What this task involves:
Excluding any images, copy all of the lines below precisely as written.

Dataset records:
==============================

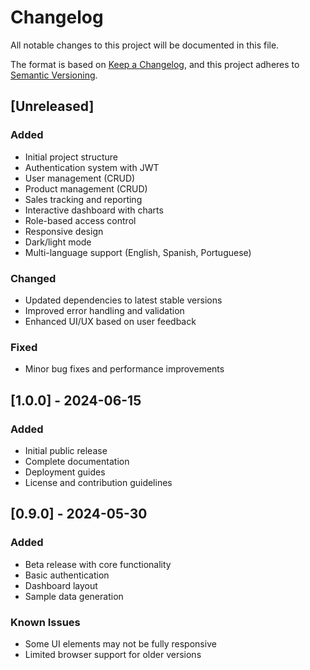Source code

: # Changelog

All notable changes to this project will be documented in this file.

The format is based on [Keep a Changelog](https://keepachangelog.com/en/1.0.0/),
and this project adheres to [Semantic Versioning](https://semver.org/spec/v2.0.0.html).

## [Unreleased]
### Added
- Initial project structure
- Authentication system with JWT
- User management (CRUD)
- Product management (CRUD)
- Sales tracking and reporting
- Interactive dashboard with charts
- Role-based access control
- Responsive design
- Dark/light mode
- Multi-language support (English, Spanish, Portuguese)

### Changed
- Updated dependencies to latest stable versions
- Improved error handling and validation
- Enhanced UI/UX based on user feedback

### Fixed
- Minor bug fixes and performance improvements

## [1.0.0] - 2024-06-15
### Added
- Initial public release
- Complete documentation
- Deployment guides
- License and contribution guidelines

## [0.9.0] - 2024-05-30
### Added
- Beta release with core functionality
- Basic authentication
- Dashboard layout
- Sample data generation

### Known Issues
- Some UI elements may not be fully responsive
- Limited browser support for older versions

==============================

Reply to the task:
Source code

: # Changelog

All notable changes to this project will be documented in this file.

The format is based on [Keep a Changelog](https://keepachangelog.com/en/1.0.0/),
and this project adheres to [Semantic Versioning](https://semver.org/spec/v2.0.0.html).

## [Unreleased]
### Added
- Initial project structure
- Authentication system with JWT
- User management (CRUD)
- Product management (CRUD)
- Sales tracking and reporting
- Interactive dashboard with charts
- Role-based access control
- Responsive design
- Dark/light mode
- Multi-language support (English, Spanish, Portuguese)

### Changed
- Updated dependencies to latest stable versions
- Improved error handling and validation
- Enhanced UI/UX based on user feedback

### Fixed
- Minor bug fixes and performance improvements

## [1.0.0] - 2024-06-15
### Added
- Initial public release
- Complete documentation
- Deployment guides
- License and contribution guidelines

## [0.9.0] - 2024-05-30
### Added
- Beta release with core functionality
- Basic authentication
- Dashboard layout
- Sample data generation

### Known Issues
- Some UI elements may not be fully responsive
- Limited browser support for older versions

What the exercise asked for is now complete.